(ABOUT THIS EXERCISE):
Everything from the line containing "URL Parameters: none" through the end of the entries below must be set down exactly, and nothing else.

:::::

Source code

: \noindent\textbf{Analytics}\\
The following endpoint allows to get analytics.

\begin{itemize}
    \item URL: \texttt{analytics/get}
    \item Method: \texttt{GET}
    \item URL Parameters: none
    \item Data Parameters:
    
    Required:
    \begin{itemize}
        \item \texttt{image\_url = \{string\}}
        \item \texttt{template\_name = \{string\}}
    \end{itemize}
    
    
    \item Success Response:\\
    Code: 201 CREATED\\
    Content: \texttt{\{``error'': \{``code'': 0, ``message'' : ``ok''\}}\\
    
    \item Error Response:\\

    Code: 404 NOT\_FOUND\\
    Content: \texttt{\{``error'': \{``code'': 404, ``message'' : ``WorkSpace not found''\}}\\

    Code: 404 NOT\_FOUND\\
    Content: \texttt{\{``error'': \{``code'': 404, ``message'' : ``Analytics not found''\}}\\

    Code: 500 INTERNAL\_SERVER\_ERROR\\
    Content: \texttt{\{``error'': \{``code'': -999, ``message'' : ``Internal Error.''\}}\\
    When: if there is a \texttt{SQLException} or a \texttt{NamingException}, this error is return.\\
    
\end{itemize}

:::::

(TASK ANSWER):
    \item URL Parameters: none
    \item Data Parameters:
    
    Required:
    \begin{itemize}
        \item \texttt{image\_url = \{string\}}
        \item \texttt{template\_name = \{string\}}
    \end{itemize}
    
    
    \item Success Response:\\
    Code: 201 CREATED\\
    Content: \texttt{\{``error'': \{``code'': 0, ``message'' : ``ok''\}}\\
    
    \item Error Response:\\

    Code: 404 NOT\_FOUND\\
    Content: \texttt{\{``error'': \{``code'': 404, ``message'' : ``WorkSpace not found''\}}\\

    Code: 404 NOT\_FOUND\\
    Content: \texttt{\{``error'': \{``code'': 404, ``message'' : ``Analytics not found''\}}\\

    Code: 500 INTERNAL\_SERVER\_ERROR\\
    Content: \texttt{\{``error'': \{``code'': -999, ``message'' : ``Internal Error.''\}}\\
    When: if there is a \texttt{SQLException} or a \texttt{NamingException}, this error is return.\\
    
\end{itemize}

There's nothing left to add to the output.